### EXERCISE
Write out every line below that contains "Windows".

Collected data
+++

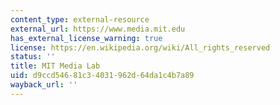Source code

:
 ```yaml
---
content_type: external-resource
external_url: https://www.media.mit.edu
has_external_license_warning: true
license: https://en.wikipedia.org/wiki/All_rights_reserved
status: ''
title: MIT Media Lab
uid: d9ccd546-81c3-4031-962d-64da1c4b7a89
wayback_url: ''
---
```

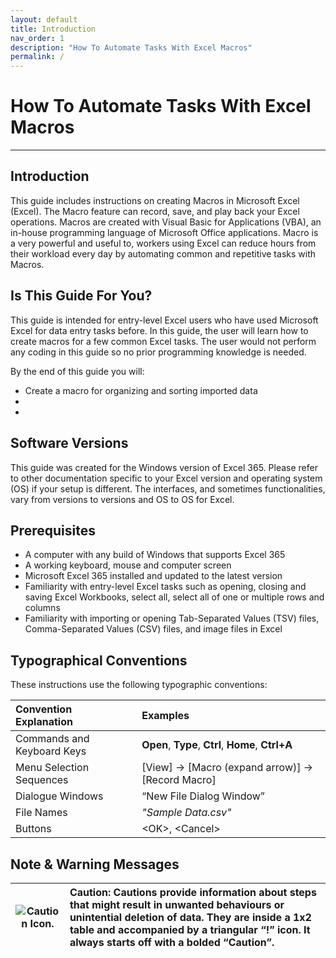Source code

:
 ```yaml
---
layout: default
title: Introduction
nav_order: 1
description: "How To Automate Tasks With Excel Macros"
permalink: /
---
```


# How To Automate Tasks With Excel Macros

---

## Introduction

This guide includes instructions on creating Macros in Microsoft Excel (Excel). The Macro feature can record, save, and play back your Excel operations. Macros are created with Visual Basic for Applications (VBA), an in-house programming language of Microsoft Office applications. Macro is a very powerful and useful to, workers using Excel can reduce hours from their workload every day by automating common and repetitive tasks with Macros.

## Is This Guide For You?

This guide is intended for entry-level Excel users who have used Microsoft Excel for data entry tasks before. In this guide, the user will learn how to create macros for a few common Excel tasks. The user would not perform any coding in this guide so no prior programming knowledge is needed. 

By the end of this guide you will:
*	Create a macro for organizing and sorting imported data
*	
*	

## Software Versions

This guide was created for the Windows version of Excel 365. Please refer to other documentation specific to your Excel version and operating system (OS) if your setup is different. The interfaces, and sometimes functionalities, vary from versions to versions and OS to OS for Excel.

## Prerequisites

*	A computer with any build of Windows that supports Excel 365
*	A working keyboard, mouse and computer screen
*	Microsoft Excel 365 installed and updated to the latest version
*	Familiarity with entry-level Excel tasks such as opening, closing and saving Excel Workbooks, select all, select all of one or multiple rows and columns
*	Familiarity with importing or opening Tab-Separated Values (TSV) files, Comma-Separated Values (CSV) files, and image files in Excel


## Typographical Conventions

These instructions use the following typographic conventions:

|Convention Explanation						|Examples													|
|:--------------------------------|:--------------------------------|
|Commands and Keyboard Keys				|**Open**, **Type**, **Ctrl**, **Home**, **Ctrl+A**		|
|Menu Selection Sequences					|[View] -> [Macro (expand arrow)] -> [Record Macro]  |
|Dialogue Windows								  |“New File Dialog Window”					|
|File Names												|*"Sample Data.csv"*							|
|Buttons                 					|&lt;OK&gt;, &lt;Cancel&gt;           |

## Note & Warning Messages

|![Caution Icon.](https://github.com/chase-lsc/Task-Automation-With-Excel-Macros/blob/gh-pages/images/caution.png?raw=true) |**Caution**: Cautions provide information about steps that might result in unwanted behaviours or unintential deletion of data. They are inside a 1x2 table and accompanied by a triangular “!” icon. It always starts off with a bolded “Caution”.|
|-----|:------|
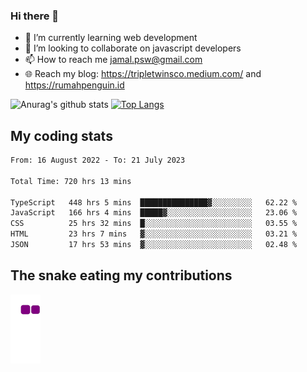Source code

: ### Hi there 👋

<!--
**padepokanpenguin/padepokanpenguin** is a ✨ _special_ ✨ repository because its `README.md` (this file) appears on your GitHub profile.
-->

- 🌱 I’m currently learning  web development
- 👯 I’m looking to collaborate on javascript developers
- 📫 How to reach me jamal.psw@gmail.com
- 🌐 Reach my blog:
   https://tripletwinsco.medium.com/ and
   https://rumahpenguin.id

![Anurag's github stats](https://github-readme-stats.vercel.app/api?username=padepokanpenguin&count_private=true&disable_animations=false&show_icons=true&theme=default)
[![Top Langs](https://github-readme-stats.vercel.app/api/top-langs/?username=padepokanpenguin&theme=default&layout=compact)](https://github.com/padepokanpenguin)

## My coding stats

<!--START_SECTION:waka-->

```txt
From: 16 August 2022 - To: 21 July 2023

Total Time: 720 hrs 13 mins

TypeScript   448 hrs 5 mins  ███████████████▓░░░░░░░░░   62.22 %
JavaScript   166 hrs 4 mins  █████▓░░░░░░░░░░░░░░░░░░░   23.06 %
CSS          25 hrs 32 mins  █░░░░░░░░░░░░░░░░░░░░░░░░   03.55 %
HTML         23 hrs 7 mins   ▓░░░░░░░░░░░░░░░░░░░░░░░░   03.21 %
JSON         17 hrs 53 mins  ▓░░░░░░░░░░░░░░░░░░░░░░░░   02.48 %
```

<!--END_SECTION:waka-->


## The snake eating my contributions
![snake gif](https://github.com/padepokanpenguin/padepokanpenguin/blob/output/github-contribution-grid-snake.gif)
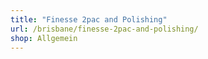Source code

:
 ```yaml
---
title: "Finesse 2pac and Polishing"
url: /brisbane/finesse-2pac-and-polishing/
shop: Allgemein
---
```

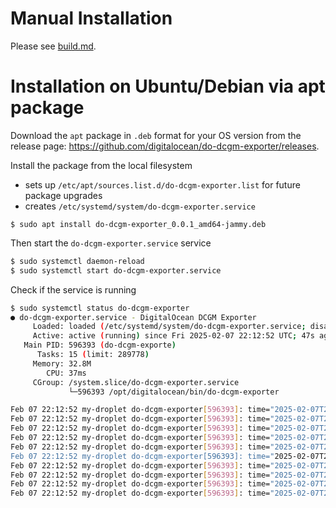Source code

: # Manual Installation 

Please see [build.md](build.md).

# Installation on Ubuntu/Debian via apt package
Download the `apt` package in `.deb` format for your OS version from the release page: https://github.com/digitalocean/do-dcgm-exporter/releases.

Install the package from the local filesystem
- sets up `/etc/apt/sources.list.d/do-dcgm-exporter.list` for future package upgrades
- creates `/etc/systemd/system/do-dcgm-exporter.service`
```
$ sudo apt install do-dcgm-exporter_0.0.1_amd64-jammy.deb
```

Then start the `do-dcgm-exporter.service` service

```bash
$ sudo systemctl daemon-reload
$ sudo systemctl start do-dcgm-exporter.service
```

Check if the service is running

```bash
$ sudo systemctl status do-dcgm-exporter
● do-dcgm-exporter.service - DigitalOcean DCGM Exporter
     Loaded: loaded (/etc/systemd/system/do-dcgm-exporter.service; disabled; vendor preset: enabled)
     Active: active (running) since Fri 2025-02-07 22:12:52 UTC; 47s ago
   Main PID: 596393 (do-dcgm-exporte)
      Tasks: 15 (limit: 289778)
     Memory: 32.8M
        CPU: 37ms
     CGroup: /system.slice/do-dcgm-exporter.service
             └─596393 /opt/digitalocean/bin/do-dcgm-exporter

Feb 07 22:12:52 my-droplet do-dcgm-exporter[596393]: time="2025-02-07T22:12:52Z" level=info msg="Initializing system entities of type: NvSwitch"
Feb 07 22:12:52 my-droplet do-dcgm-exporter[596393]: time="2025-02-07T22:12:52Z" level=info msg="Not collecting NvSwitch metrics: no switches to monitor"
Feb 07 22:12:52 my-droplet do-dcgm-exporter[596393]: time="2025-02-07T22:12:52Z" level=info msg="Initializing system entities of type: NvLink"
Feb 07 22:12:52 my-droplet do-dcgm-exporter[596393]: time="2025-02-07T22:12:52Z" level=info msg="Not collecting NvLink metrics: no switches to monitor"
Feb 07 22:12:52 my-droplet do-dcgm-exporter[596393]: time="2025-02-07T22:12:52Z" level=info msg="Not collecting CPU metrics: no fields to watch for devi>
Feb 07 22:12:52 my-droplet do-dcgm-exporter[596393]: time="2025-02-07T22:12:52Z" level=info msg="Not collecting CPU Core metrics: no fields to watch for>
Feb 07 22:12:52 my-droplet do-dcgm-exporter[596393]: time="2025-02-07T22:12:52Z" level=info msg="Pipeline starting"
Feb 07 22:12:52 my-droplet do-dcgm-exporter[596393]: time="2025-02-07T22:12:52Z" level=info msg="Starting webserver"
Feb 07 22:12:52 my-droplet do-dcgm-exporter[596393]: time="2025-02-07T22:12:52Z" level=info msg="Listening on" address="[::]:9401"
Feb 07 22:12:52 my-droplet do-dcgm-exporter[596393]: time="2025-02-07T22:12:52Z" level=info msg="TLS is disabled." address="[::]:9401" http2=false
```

+++

### EXERCISE ANSWER
This guide was created for the Windows version of Excel 365. Please refer to other documentation specific to your Excel version and operating system (OS) if your setup is different. The interfaces, and sometimes functionalities, vary from versions to versions and OS to OS for Excel.
*	A computer with any build of Windows that supports Excel 365
|Dialogue Windows								  |“New File Dialog Window”					|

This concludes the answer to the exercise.